Fast Pineapple Cake

Quick, nice, and tasty cake for when having no time is just not an excuse!

This Fast_Pineapple_Cake couldn't be easier to make. Nobody will guess that it took you so little effort and time to produce!

It is perfect for those ocassions when you are rushing but would love to come up with something great nevertheless. In these situations, I have two options: this Fast_Pineapple_Cake or the 30-Minute_Cake with its many variations.


For ~27 generous servings, you will need:

- 6x Madeira Cake portions
- 3x 400g can of Pineapple Slices
- Chantilly Cream (2x Double Cream, sugar, vanilla extract)
- a taste of Port (optional)


With the six pieces of Madeira Cake form a squarish shape. Cut a layer half way through the height of the pieces, individually for each piece, with a knife or Cake Leveler. For detailed instructions about how to cut layers in a cake, click here.

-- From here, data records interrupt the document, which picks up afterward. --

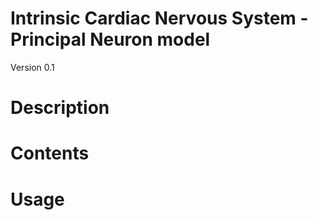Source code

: # Intrinsic Cardiac Nervous System - Principal Neuron model
Version 0.1

# Description

# Contents

# Usage
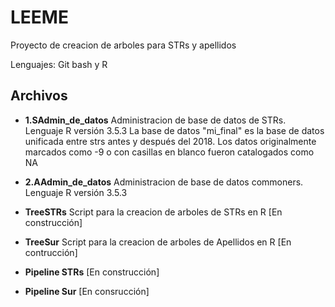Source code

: # LEEME

Proyecto de creacion de arboles para STRs y apellidos

Lenguajes: Git bash y R

## Archivos 

- **1.SAdmin_de_datos** Administracion de base de datos de STRs. Lenguaje R versión 3.5.3
La base de datos "mi_final" es la base de datos unificada entre strs antes y después del 2018.
Los datos originalmente marcados como -9 o con casillas en blanco fueron catalogados como NA

- **2.AAdmin_de_datos** Administracion de base de datos commoners. Lenguaje R versión 3.5.3

- **TreeSTRs**  Script para la creacion de arboles de STRs en R [En construcción]

- **TreeSur** Script para la creacion de arboles de Apellidos en R [En contrucción]

- **Pipeline STRs**  [En construcción]

- **Pipeline Sur**  [En consrucción]
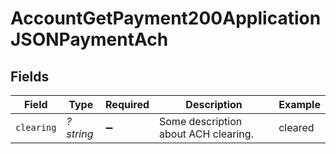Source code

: # AccountGetPayment200ApplicationJSONPaymentAch


## Fields

| Field                                | Type                                 | Required                             | Description                          | Example                              |
| ------------------------------------ | ------------------------------------ | ------------------------------------ | ------------------------------------ | ------------------------------------ |
| `clearing`                           | *?string*                            | :heavy_minus_sign:                   | Some description about ACH clearing. | cleared                              |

Form again the squarish shape but this time with only the bottom parts of each cake piece.

Moisten this bottom sponge with 1/2 the juice from the Pineapple cans. You can add some drops of Port to the juice if wished.

Prepare the Chantilly Cream following the instructions given in this link.

Reserve 2/3 of the Chantilly Cream for decoration and spread the rest over the layer of sponge.

Reserve few Pineapple Slices to decorate. Cut the remaining slices in small pieces and place them on top of the Chantilly Cream.

Place the top portions of the cakes on top of the filling of Chantilly Cream and Pineapple.

Moisten the tops with more juice (with or without Port according to your preference).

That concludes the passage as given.